• TASK PROMPT: Reproduce all the entries beneath this sentence exactly.
━━━━━━
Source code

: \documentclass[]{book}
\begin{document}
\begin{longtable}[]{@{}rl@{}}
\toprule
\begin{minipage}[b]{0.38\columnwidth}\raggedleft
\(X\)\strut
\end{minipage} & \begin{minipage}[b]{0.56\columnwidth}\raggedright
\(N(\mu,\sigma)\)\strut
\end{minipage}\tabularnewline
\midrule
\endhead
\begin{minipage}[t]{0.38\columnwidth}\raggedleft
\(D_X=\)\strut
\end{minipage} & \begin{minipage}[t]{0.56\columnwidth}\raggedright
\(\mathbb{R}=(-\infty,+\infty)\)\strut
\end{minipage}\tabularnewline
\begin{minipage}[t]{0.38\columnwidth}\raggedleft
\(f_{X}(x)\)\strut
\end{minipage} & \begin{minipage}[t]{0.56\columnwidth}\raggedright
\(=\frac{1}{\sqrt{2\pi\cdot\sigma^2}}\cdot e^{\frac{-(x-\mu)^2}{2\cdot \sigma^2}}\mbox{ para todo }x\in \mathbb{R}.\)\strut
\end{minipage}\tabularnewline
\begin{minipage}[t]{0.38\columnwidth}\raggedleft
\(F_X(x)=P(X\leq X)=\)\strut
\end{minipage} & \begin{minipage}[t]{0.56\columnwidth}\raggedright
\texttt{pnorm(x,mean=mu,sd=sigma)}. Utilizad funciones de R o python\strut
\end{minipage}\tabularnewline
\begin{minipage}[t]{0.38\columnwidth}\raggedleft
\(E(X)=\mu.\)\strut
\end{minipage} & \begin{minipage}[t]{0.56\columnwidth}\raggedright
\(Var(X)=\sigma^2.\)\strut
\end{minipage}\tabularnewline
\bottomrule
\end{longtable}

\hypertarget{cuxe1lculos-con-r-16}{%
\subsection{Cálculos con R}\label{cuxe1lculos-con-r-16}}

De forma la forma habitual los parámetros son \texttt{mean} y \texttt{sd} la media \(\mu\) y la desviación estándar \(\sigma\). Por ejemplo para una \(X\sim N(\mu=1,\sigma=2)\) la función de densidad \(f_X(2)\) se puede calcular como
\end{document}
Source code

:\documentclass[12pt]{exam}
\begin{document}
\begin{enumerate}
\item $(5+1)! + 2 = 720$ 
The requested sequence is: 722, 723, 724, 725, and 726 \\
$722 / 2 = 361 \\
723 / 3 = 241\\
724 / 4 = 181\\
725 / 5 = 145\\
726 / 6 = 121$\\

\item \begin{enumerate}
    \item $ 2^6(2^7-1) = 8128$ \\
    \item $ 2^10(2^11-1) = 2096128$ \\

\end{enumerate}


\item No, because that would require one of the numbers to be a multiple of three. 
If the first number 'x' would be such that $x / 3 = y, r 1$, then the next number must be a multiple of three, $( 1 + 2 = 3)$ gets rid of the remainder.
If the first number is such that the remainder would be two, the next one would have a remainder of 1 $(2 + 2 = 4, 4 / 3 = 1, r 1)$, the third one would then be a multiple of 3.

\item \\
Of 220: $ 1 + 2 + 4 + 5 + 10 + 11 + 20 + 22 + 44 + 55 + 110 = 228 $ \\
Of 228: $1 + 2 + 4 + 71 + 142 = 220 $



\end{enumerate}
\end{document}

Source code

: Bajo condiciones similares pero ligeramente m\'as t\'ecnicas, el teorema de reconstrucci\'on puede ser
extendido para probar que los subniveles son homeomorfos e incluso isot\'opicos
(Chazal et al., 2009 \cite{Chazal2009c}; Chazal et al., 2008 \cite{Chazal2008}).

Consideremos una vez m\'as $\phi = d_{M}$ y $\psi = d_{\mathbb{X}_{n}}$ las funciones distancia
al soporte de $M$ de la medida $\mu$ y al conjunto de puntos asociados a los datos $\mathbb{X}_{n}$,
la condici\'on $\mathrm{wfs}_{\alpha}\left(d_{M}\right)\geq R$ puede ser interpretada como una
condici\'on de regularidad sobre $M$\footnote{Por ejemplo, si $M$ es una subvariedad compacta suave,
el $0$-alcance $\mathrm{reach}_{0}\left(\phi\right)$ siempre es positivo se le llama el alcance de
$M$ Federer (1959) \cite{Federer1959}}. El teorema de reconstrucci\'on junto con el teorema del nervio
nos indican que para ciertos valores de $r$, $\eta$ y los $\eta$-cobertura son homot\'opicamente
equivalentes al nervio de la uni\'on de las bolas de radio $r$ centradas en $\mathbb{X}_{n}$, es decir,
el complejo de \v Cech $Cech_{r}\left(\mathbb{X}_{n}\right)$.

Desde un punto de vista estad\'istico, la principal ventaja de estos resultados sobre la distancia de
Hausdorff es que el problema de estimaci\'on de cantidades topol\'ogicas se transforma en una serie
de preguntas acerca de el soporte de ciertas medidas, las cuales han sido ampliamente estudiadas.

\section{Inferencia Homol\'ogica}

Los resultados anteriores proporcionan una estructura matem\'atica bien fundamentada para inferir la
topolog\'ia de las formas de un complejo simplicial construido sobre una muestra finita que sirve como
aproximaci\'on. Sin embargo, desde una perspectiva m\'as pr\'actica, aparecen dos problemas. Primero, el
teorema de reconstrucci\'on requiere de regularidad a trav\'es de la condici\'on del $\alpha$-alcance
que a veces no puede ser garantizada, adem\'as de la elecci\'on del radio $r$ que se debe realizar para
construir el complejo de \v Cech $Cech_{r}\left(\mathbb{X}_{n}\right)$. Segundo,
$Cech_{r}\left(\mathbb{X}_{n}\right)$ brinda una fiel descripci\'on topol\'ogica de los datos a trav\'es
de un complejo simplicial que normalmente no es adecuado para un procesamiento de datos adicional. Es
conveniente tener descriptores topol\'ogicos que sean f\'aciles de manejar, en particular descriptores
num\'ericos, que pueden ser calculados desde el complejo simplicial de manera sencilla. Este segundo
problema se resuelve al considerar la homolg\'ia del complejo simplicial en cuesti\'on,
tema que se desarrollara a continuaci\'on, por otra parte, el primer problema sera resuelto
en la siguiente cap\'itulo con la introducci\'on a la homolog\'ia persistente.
━━━━━━
• WORKED SOLUTION:
Source code

: \documentclass[]{book}
\begin{document}
\begin{longtable}[]{@{}rl@{}}
\toprule
\begin{minipage}[b]{0.38\columnwidth}\raggedleft
\(X\)\strut
\end{minipage} & \begin{minipage}[b]{0.56\columnwidth}\raggedright
\(N(\mu,\sigma)\)\strut
\end{minipage}\tabularnewline
\midrule
\endhead
\begin{minipage}[t]{0.38\columnwidth}\raggedleft
\(D_X=\)\strut
\end{minipage} & \begin{minipage}[t]{0.56\columnwidth}\raggedright
\(\mathbb{R}=(-\infty,+\infty)\)\strut
\end{minipage}\tabularnewline
\begin{minipage}[t]{0.38\columnwidth}\raggedleft
\(f_{X}(x)\)\strut
\end{minipage} & \begin{minipage}[t]{0.56\columnwidth}\raggedright
\(=\frac{1}{\sqrt{2\pi\cdot\sigma^2}}\cdot e^{\frac{-(x-\mu)^2}{2\cdot \sigma^2}}\mbox{ para todo }x\in \mathbb{R}.\)\strut
\end{minipage}\tabularnewline
\begin{minipage}[t]{0.38\columnwidth}\raggedleft
\(F_X(x)=P(X\leq X)=\)\strut
\end{minipage} & \begin{minipage}[t]{0.56\columnwidth}\raggedright
\texttt{pnorm(x,mean=mu,sd=sigma)}. Utilizad funciones de R o python\strut
\end{minipage}\tabularnewline
\begin{minipage}[t]{0.38\columnwidth}\raggedleft
\(E(X)=\mu.\)\strut
\end{minipage} & \begin{minipage}[t]{0.56\columnwidth}\raggedright
\(Var(X)=\sigma^2.\)\strut
\end{minipage}\tabularnewline
\bottomrule
\end{longtable}

\hypertarget{cuxe1lculos-con-r-16}{%
\subsection{Cálculos con R}\label{cuxe1lculos-con-r-16}}

De forma la forma habitual los parámetros son \texttt{mean} y \texttt{sd} la media \(\mu\) y la desviación estándar \(\sigma\). Por ejemplo para una \(X\sim N(\mu=1,\sigma=2)\) la función de densidad \(f_X(2)\) se puede calcular como
\end{document}
Source code

:\documentclass[12pt]{exam}
\begin{document}
\begin{enumerate}
\item $(5+1)! + 2 = 720$ 
The requested sequence is: 722, 723, 724, 725, and 726 \\
$722 / 2 = 361 \\
723 / 3 = 241\\
724 / 4 = 181\\
725 / 5 = 145\\
726 / 6 = 121$\\

\item \begin{enumerate}
    \item $ 2^6(2^7-1) = 8128$ \\
    \item $ 2^10(2^11-1) = 2096128$ \\

\end{enumerate}


\item No, because that would require one of the numbers to be a multiple of three. 
If the first number 'x' would be such that $x / 3 = y, r 1$, then the next number must be a multiple of three, $( 1 + 2 = 3)$ gets rid of the remainder.
If the first number is such that the remainder would be two, the next one would have a remainder of 1 $(2 + 2 = 4, 4 / 3 = 1, r 1)$, the third one would then be a multiple of 3.

\item \\
Of 220: $ 1 + 2 + 4 + 5 + 10 + 11 + 20 + 22 + 44 + 55 + 110 = 228 $ \\
Of 228: $1 + 2 + 4 + 71 + 142 = 220 $



\end{enumerate}
\end{document}

Source code

: Bajo condiciones similares pero ligeramente m\'as t\'ecnicas, el teorema de reconstrucci\'on puede ser
extendido para probar que los subniveles son homeomorfos e incluso isot\'opicos
(Chazal et al., 2009 \cite{Chazal2009c}; Chazal et al., 2008 \cite{Chazal2008}).

Consideremos una vez m\'as $\phi = d_{M}$ y $\psi = d_{\mathbb{X}_{n}}$ las funciones distancia
al soporte de $M$ de la medida $\mu$ y al conjunto de puntos asociados a los datos $\mathbb{X}_{n}$,
la condici\'on $\mathrm{wfs}_{\alpha}\left(d_{M}\right)\geq R$ puede ser interpretada como una
condici\'on de regularidad sobre $M$\footnote{Por ejemplo, si $M$ es una subvariedad compacta suave,
el $0$-alcance $\mathrm{reach}_{0}\left(\phi\right)$ siempre es positivo se le llama el alcance de
$M$ Federer (1959) \cite{Federer1959}}. El teorema de reconstrucci\'on junto con el teorema del nervio
nos indican que para ciertos valores de $r$, $\eta$ y los $\eta$-cobertura son homot\'opicamente
equivalentes al nervio de la uni\'on de las bolas de radio $r$ centradas en $\mathbb{X}_{n}$, es decir,
el complejo de \v Cech $Cech_{r}\left(\mathbb{X}_{n}\right)$.

Desde un punto de vista estad\'istico, la principal ventaja de estos resultados sobre la distancia de
Hausdorff es que el problema de estimaci\'on de cantidades topol\'ogicas se transforma en una serie
de preguntas acerca de el soporte de ciertas medidas, las cuales han sido ampliamente estudiadas.

\section{Inferencia Homol\'ogica}

Los resultados anteriores proporcionan una estructura matem\'atica bien fundamentada para inferir la
topolog\'ia de las formas de un complejo simplicial construido sobre una muestra finita que sirve como
aproximaci\'on. Sin embargo, desde una perspectiva m\'as pr\'actica, aparecen dos problemas. Primero, el
teorema de reconstrucci\'on requiere de regularidad a trav\'es de la condici\'on del $\alpha$-alcance
que a veces no puede ser garantizada, adem\'as de la elecci\'on del radio $r$ que se debe realizar para
construir el complejo de \v Cech $Cech_{r}\left(\mathbb{X}_{n}\right)$. Segundo,
$Cech_{r}\left(\mathbb{X}_{n}\right)$ brinda una fiel descripci\'on topol\'ogica de los datos a trav\'es
de un complejo simplicial que normalmente no es adecuado para un procesamiento de datos adicional. Es
conveniente tener descriptores topol\'ogicos que sean f\'aciles de manejar, en particular descriptores
num\'ericos, que pueden ser calculados desde el complejo simplicial de manera sencilla. Este segundo
problema se resuelve al considerar la homolg\'ia del complejo simplicial en cuesti\'on,
tema que se desarrollara a continuaci\'on, por otra parte, el primer problema sera resuelto
en la siguiente cap\'itulo con la introducci\'on a la homolog\'ia persistente.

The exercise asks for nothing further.